About the entire first page of strace output is usually a low-level preparation for launch. (There are many mmap , mprotect , brk calls for things like detecting low-level memory and displaying dynamic libraries.) In fact, during debugging, strace outputs are best read from the very end. At the bottom is a call to write , which displays an error message. We look above and see the first erroneous system call - an openat call that throws an ENOENT error ("file or directory not found"), trying to open /etc/foo/config.json . Here, here the configuration file should lie.







It was just an example, but I would say that 90% of the time that I use strace , nothing is much more difficult to do and does not have to. Below is a complete step-by-step debugging guide:









It is very likely that the system call in step 4 will show what went wrong.







Tips



Before showing an example of more complex debugging, I’ll tell you a few tricks for using strace effectively:







man is your friend







On many * nix systems, a complete list of kernel system calls can be obtained by running man syscalls . You will see things like brk (2) , which means you can get more information by running man 2 brk .







Small rake: man 2 fork shows me a page for the fork () shell in GNU libc , which turns out to be implemented using the clone () call. The semantics of the fork call remain the same if you write a program that uses fork () and start tracing - I will not find fork calls, instead of them there will be clone () . Such a rake is only confused if you start comparing the source with the output of strace .







Use -o to save the output to a file







strace can generate extensive output, so it is often useful to store trace results in separate files (as in the example above). And it helps not to confuse program output with strace output in the console.







Use -s to view more argument data







You probably noticed that the second half of the error message is not shown in the above trace example. This is because strace only shows the first 32 bytes of the string argument by default. If you want to see more, add something like -s 128 to the strace call.







-y facilitates tracking files \ sockets \ and so on.

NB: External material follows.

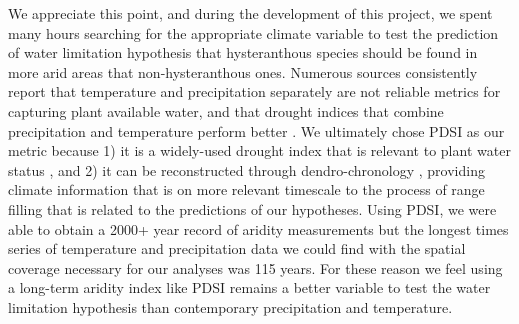 \documentclass{article}[12pt]
\begin{document}
We appreciate this point, and during the development of this project, we spent many hours searching for the appropriate climate variable to test the prediction of water limitation hypothesis that hysteranthous species should be found in more arid areas that non-hysteranthous ones. Numerous sources consistently report that temperature and precipitation separately are not reliable metrics for capturing plant available water, and that drought indices that combine precipitation and temperature perform better \citep{Moles_2014,Piedallu_2013,Hickler_2009}. We ultimately chose PDSI as our metric because 1) it is a widely-used drought index that is relevant to plant water status \citep{Dai:2004aa,MIKA2005223}, and 2) it can be reconstructed through dendro-chronology \citep{Cook_2010}, providing climate information that is on more relevant timescale to the process of range filling that is related to the predictions of our hypotheses. Using PDSI, we were able to obtain a 2000+ year record of aridity measurements but the longest times series of temperature and precipitation data we could find with the spatial coverage necessary for our analyses was 115 years. %
For these reason we feel using a long-term aridity index like PDSI remains a better variable to test the water limitation hypothesis than contemporary precipitation and temperature. 



\end{document}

“Everything is a file” means that * nix systems perform all I / O using file descriptors, whether it applies specifically to a file or network, or to interprocess channels. This is convenient for programming, but it makes it difficult to keep track of what actually happens when you see the general read and write in the trace results of a system call.







By adding the -u operator, you force strace to annotate each file descriptor in the output with a note of what it points to.







Attach to an already running process with -p **







As will be seen from the example below, sometimes you need to trace a program that is already running. If you know that it is running as process 1337 (say, from the conclusions of ps ), then you can trace it like this:







 $ strace -p 1337 ...system call trace output...
      
      





Perhaps you need root privileges.







Use -f to keep track of child processes







strace by default traces only one process. If this process spawns child processes, then you can see the system call to spawn the child process, but the system calls of the child process will not be displayed.







If you think that the error is in the child process, use the -f operator, this will enable its tracing. The downside of this is that the conclusion will confuse you even more. When strace traces one process or one thread, it shows a single stream of call events. When it traces several processes at once, then you will probably see the beginning of the call interrupted by the <unfinished ...> message, then a bunch of calls for other execution branches, and only then the end of the first with <... foocall resumed> . Or, separate all the trace results into different files using the -ff operator as well ( see the strace manual for details).







Filter the trace with -e







As you can see, the trace result is a real bunch of all possible system calls. With the -e flag, you can filter the trace (see strace manual ). The main advantage is that running trace with filtering is faster than doing a full trace, and then grep . To be honest, I almost always don't care.







Not all mistakes are bad







A simple and common example is a program looking for a file in several places at once, like a shell looking for, in which the basket / directory contains an executable file:







 $ strace sh -c uname ... stat("/home/user/bin/uname", 0x7ffceb817820) = -1 ENOENT (No such file or directory) stat("/usr/local/bin/uname", 0x7ffceb817820) = -1 ENOENT (No such file or directory) stat("/usr/bin/uname", {st_mode=S_IFREG|0755, st_size=39584, ...}) = 0 ...
      
      





A “last failed request before error message” heuristic is good at finding relevant errors. Be that as it may, it is logical to start from the very end.







C Programming Guides Help Understand System Calls







Standard calls to C libraries are not system calls, but only a thin surface layer. So, if you understand at least a little how and what to do in C, it will be easier for you to understand the results of tracing a system call. For example, if you have trouble debugging calls to networked systems, check out the same classic Bij's "Network Programming Guide" .







More complicated debugging example



I have already said that an example of simple debugging is an example of something with which, for the most part, I have to deal with strace . However, sometimes a real investigation is required, so here's a real example of debugging more complicated.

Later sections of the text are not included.